目覚まし時計

 人間がつい殺意を抱いてしまう人工物というと、まず目覚まし時計が最有力候補に挙げられるのではないか。


 今朝も私は、「ピピピピピ!」という神経を逆撫でする音で目が覚めた。そうして、世界を呪うと同時に、常軌を逸した怪音波を発する目覚まし時計に、激しい憎しみを抱いた。
 スイッチを切ってから、「こやつは、なぜ朝からこうもハイテンションなのか!?」と、再び暗闇へと落ちかかる意識を背中から必死に抱き止めつつ、思った。


 熱心に探しているわけではないのだけれども、今まで、これはいい、という目覚まし時計に出会ったことがない。


 今まで一番長く使ったのは、ラジオ付きの大きなデジタル時計だ。中学のときから、なんと20年近くも使った。
 とっさに曲名を思い出せないが、「♪ミド〜、ミド〜、ミ、ソ〜ソミ、ドミレ〜」と電子音でいかにもノーテンキなメロディを鳴らす。
 このメロディの陽気に浮かれ踊る感覚が、天国から娑婆へと引き戻される起床のときには、非常に腹立たしいのだ。電子音というのも安っぽく、薄っぺらな現代社会への怒りというものをかき立てる。放っておくと、タクシードライバー(by デ・ニーロ)と化してしまいそうだった。


 まあ、しかし、毎朝腹を立てながらも、ちゃちなデジタル時計を20年近く使ったのだから、我ながら大したものというか、呆れるというか。


 別にそのデジタル時計に愛着を持っていたわけではない。何しろ、毎朝、安っぽい電子音のメロディに殺意を覚えていたのだから。
 使い続けた理由は、単に壊れなかったからだ。しかし、結局は故障したか、引っ越しの際にゴミとして捨てたかで、今は手許にない。


 目覚まし時計は、メロディを使うものと、単に音が鳴るだけのものの、大きくふたつに分けられる。
 さらに、単に音が鳴るものには、電子音タイプと物理的に音を鳴らすタイプの二種類がある。
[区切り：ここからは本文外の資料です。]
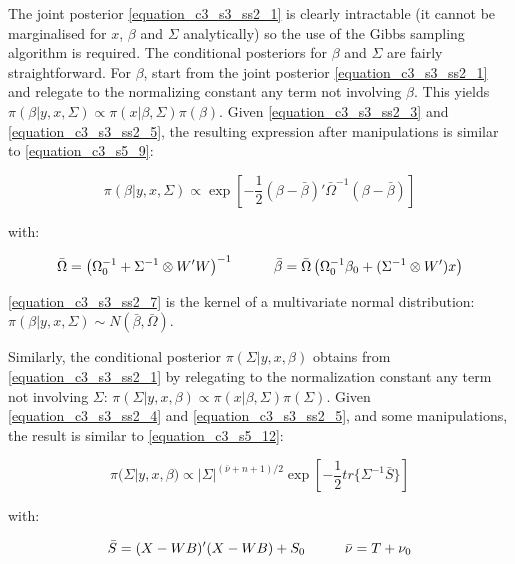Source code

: The joint posterior \ref{equation_c3_s3_ss2_1} is clearly intractable (it cannot be marginalised for $x$, $\beta$ and $\Sigma$ analytically) so the use of the Gibbs sampling algorithm is required. The conditional posteriors for $\beta$ and $\Sigma$ are fairly straightforward. For $\beta$, start from the joint posterior \ref{equation_c3_s3_ss2_1} and relegate to the normalizing constant any term not involving $\beta$. This yields $\pi(\beta| y, x, \Sigma) \propto \pi(x|\beta, \Sigma) \pi(\beta)$. Given \ref{equation_c3_s3_ss2_3} and \ref{equation_c3_s3_ss2_5}, the resulting expression after manipulations is similar to \ref{equation_c3_s5_9}:

\begin{equation}
\pi(\beta| y, x, \Sigma) \propto \exp \left[ -\frac{1}{2} (\beta - \bar{\beta})' \bar{\Omega}^{-1} (\beta - \bar{\beta}) \right]
\label{equation_c3_s3_ss2_7}
\end{equation}

with:

\begin{equation}
\bar{\Omega} = \left( \Omega_0^{-1} + \Sigma^{-1} \otimes W'W \right)^{-1} \hspace{10mm}
\bar{\beta} = \bar{\Omega} \left(\Omega_0^{-1} \beta_0 + (\Sigma^{-1} \otimes W') x \right)
\label{equation_c3_s3_ss2_8}
\end{equation}

\ref{equation_c3_s3_ss2_7} is the kernel of a multivariate normal distribution: $\pi(\beta| y, x, \Sigma) \sim N(\bar{\beta}, \bar{\Omega})$.

Similarly, the conditional posterior $\pi(\Sigma| y, x, \beta)$ obtains from \ref{equation_c3_s3_ss2_1} by relegating to the normalization constant any term not involving $\Sigma$: $\pi(\Sigma|y, x, \beta) \propto \pi(x|\beta, \Sigma) \pi(\Sigma)$. Given \ref{equation_c3_s3_ss2_4} and \ref{equation_c3_s3_ss2_5}, and some manipulations, the result is similar to \ref{equation_c3_s5_12}:

\begin{equation}
\pi(\Sigma| y, x, \beta) \propto |\Sigma|^{(\bar{\nu} + n + 1)/2} \exp \left[ -\frac{1}{2} tr \{ \Sigma^{-1} \bar{S} \} \right]
\label{equation_c3_s3_ss2_9}
\end{equation}

with:

\begin{equation}
\bar{S} = (X - WB)'(X - WB) + S_0 \hspace{10mm} \bar{\nu} = T + \nu_0
\label{equation_c3_s3_ss2_10}
\end{equation}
昔は、「ジリリリリリ!」とベルを鳴らすものが主流だったが、最近は「ピピピピピ!」などの電子音が多いようだ。


 どれがいいのかは、よくわからない。


 一時期、タイマーでCDをかける、という方法をとっていたこともあったが、すぐにやめた。
 どんなに好きな曲でも、ぬめーっとヘドロのごとく眠りの世界から浮上するときには、不快に感じる。その曲を嫌いになってしまいかねず、それは困るからだ。


 電子音はひどく神経を逆撫でするので、そのうち、物理的な音のタイプに買い換えてみようか、と考えているのだが、ハテ、少しは殺意が弱まるだろうか。


 目覚まし時計は、わざと不快な音を出して目を覚まさせるようにしてあるのだろう。
 時報の「ピ、ピ、ピ、ポーン」の「ポーン」とか、木魚の音とか、あれくらいのおとなしさがいいな、と思うのだが、それでは目が覚めない気もする。


 目覚まし時計問題は奥が深い。


 あ、有名人の声などでしゃべるタイプもありますね。よくキャンペーンの景品になるやつ。
 使ったことはないけれど、あれ、どうなのだろう。すぐに飽きるか、下手したら、その声の主に殺意を覚えてしまうんじゃないか。